The crunch of gravel and the crash of the front door.
"Go and show your Mum," he says.
"Mum, mummy, look what we found at the beach!"
I rest my book on the arm of the sofa and resign my peace to the scrap-heap.
Tom bursts in, still wrapped in his blue overcoat and smelling of fresh air. In his hand is a rock, smoothed like a skimming stone but too big. I'm surprised he can hold it in one hand.
"What is it, darling? Come on, take your coat off and tell me."
I begin to pull at his buttons as he wriggles in excitement. "It was on the beach, near to where we always let Snowy chase the seagulls. I wasn't going to pick it up, but then I thought it looked quite strange and went back to see it.
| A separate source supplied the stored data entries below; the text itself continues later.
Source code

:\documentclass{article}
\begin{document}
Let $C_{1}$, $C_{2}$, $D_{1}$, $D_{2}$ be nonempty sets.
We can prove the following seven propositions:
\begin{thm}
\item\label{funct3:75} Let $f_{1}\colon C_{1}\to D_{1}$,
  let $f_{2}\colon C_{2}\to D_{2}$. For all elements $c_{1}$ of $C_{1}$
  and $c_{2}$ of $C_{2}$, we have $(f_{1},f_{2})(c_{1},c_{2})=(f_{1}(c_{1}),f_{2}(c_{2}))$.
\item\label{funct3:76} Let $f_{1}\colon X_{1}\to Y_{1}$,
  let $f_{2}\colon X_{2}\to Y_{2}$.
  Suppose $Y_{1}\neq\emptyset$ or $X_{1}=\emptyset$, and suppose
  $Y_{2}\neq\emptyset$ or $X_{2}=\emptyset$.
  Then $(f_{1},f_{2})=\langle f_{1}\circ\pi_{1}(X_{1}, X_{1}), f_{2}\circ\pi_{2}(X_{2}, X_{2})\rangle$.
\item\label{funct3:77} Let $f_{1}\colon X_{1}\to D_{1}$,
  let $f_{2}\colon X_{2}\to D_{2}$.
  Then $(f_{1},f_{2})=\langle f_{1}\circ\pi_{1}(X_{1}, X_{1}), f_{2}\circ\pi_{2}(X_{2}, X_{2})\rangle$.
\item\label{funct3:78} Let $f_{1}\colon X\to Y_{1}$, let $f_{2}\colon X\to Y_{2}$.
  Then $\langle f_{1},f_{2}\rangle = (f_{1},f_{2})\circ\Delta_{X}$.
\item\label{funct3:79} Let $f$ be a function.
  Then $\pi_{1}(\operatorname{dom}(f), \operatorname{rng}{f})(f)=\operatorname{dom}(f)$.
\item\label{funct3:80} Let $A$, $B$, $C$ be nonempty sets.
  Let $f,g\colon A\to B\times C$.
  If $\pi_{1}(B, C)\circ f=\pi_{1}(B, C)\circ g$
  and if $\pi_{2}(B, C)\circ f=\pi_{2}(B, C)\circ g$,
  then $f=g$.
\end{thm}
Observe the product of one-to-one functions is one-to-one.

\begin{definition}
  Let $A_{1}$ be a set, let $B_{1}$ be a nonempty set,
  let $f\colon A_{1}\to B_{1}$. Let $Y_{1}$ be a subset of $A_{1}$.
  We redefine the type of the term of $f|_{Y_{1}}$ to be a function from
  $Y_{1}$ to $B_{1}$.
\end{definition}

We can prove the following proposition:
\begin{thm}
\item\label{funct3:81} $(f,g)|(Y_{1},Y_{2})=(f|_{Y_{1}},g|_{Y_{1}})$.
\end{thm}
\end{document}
Isn't it pretty?"
"What is it?"
"It's something, but not a rock like I thought." I inch him from the jacket and unravel his scarf.
"It looks like a rock, darling." He hasn't yet stood still and released his grip for me to get a decent look.
"No it's not. It's not heavy enough. See!"
Finally he forces it into my hand and, right enough, it's incredibly light. The colour and the shape remind me of a terracotta bathroom tile, one with irregular, smoothed edges. Is it made of polystyrene? A film prop?
"You’re right, Tommy."
Rolling it over in my hands I see that the other side has a multitude of faint scratches on the surface.
"It's writing." Tom says, softly.
"Mm-hmm." I can't make it out. It's English perhaps, or at least a Romanized language. I need a stronger light.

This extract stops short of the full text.